Estoy desmantelado, aguardándote,
y siento tus pasos sobre mi pecho,
crujiendo como sobre un piso de maderas
podridas.
Vacío y viejo, y con miedo y con odio,
en mi soledad te acecha mi amor
para atraparte, vivo, como a un pájaro.
Enfrentada a las exigencias de la inmediatez, esta poesía lleva sus tensiones a un punto de máxima zozobra para reconciliarlas en reflexiones de una inteligencia originaria: "la vida es la sed y el agua". Sabines ha templado su instinto bárbaro con dosis oportunas de sabiduría y desconfianza. Su obra supera sus riesgos (que siempre han sido muchos y han causado verdaderos estropicios en su larga y fecunda producción) gracias a estas verdaderas intercesiones de humor y rigurosa ciencia: "Los borrachos que gritan no duran mucho."

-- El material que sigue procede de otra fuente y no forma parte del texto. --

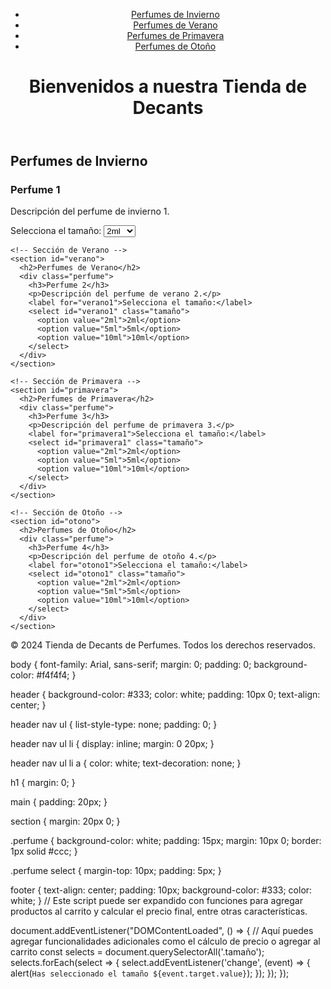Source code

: <!DOCTYPE html>
<html lang="es">
<head>
  <meta charset="UTF-8">
  <meta name="viewport" content="width=device-width, initial-scale=1.0">
  <title>Tienda de Decants de Perfumes</title>
  <link rel="stylesheet" href="styles.css">
  <script src="scripts.js" defer></script>
</head>
<body>
  <header>
    <nav>
      <ul>
        <li><a href="#invierno">Perfumes de Invierno</a></li>
        <li><a href="#verano">Perfumes de Verano</a></li>
        <li><a href="#primavera">Perfumes de Primavera</a></li>
        <li><a href="#otono">Perfumes de Otoño</a></li>
      </ul>
    </nav>
    <h1>Bienvenidos a nuestra Tienda de Decants</h1>
  </header>

  <main>
    <!-- Sección de Invierno -->
    <section id="invierno">
      <h2>Perfumes de Invierno</h2>
      <div class="perfume">
        <h3>Perfume 1</h3>
        <p>Descripción del perfume de invierno 1.</p>
        <label for="invierno1">Selecciona el tamaño:</label>
        <select id="invierno1" class="tamaño">
          <option value="2ml">2ml</option>
          <option value="5ml">5ml</option>
          <option value="10ml">10ml</option>
        </select>
      </div>
    </section>

    <!-- Sección de Verano -->
    <section id="verano">
      <h2>Perfumes de Verano</h2>
      <div class="perfume">
        <h3>Perfume 2</h3>
        <p>Descripción del perfume de verano 2.</p>
        <label for="verano1">Selecciona el tamaño:</label>
        <select id="verano1" class="tamaño">
          <option value="2ml">2ml</option>
          <option value="5ml">5ml</option>
          <option value="10ml">10ml</option>
        </select>
      </div>
    </section>

    <!-- Sección de Primavera -->
    <section id="primavera">
      <h2>Perfumes de Primavera</h2>
      <div class="perfume">
        <h3>Perfume 3</h3>
        <p>Descripción del perfume de primavera 3.</p>
        <label for="primavera1">Selecciona el tamaño:</label>
        <select id="primavera1" class="tamaño">
          <option value="2ml">2ml</option>
          <option value="5ml">5ml</option>
          <option value="10ml">10ml</option>
        </select>
      </div>
    </section>

    <!-- Sección de Otoño -->
    <section id="otono">
      <h2>Perfumes de Otoño</h2>
      <div class="perfume">
        <h3>Perfume 4</h3>
        <p>Descripción del perfume de otoño 4.</p>
        <label for="otono1">Selecciona el tamaño:</label>
        <select id="otono1" class="tamaño">
          <option value="2ml">2ml</option>
          <option value="5ml">5ml</option>
          <option value="10ml">10ml</option>
        </select>
      </div>
    </section>

  </main>

  <footer>
    <p>&copy; 2024 Tienda de Decants de Perfumes. Todos los derechos reservados.</p>
  </footer>
</body>
</html>
body {
  font-family: Arial, sans-serif;
  margin: 0;
  padding: 0;
  background-color: #f4f4f4;
}

header {
  background-color: #333;
  color: white;
  padding: 10px 0;
  text-align: center;
}

header nav ul {
  list-style-type: none;
  padding: 0;
}

header nav ul li {
  display: inline;
  margin: 0 20px;
}

header nav ul li a {
  color: white;
  text-decoration: none;
}

h1 {
  margin: 0;
}

main {
  padding: 20px;
}

section {
  margin: 20px 0;
}

.perfume {
  background-color: white;
  padding: 15px;
  margin: 10px 0;
  border: 1px solid #ccc;
}

.perfume select {
  margin-top: 10px;
  padding: 5px;
}

footer {
  text-align: center;
  padding: 10px;
  background-color: #333;
  color: white;
}
// Este script puede ser expandido con funciones para agregar productos al carrito y calcular el precio final, entre otras características.

document.addEventListener("DOMContentLoaded", () => {
  // Aquí puedes agregar funcionalidades adicionales como el cálculo de precio o agregar al carrito
  const selects = document.querySelectorAll('.tamaño');
  selects.forEach(select => {
    select.addEventListener('change', (event) => {
      alert(`Has seleccionado el tamaño ${event.target.value}`);
    });
  });
});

En nuestros días, en México, no hay un poeta más conocido que Jaime Sabines (a pesar de que su obra, y es lástima, se lee muy parcialmente, en buena medida porque muchos de sus "seguidores" van al Recuento de poemas sólo a buscar los versos que ya se publican en los libros de texto, se reescriben de pronto en alguna barda, se citan en los bares y en las plazas: "Los amorosos callan..."). Y aunque sus poemas nos hablan a menudo de su aversión por la fama, huye de la figura del poeta que trama su creación desde el destierro, tiembla de veras al pensar que su oficio pudiera separarlo del resto de la tribu. A veces, se avergüenza hasta la médula de no estarse callado sólo por no tener "el pudor necesario del silencio". Escribe porque ya estaba dicho que había de comer su piedra "con el sudor del corazón", pero sabe que el amor, el dolor o el miedo apenas pueden decirse, que se comen como un pan. Si esta actitud es humildad, esa humildad le viene de una certeza: que lo verdaderamente extraordinario, "lo monstruosamente anormal es esta breve cosa que llamamos vida".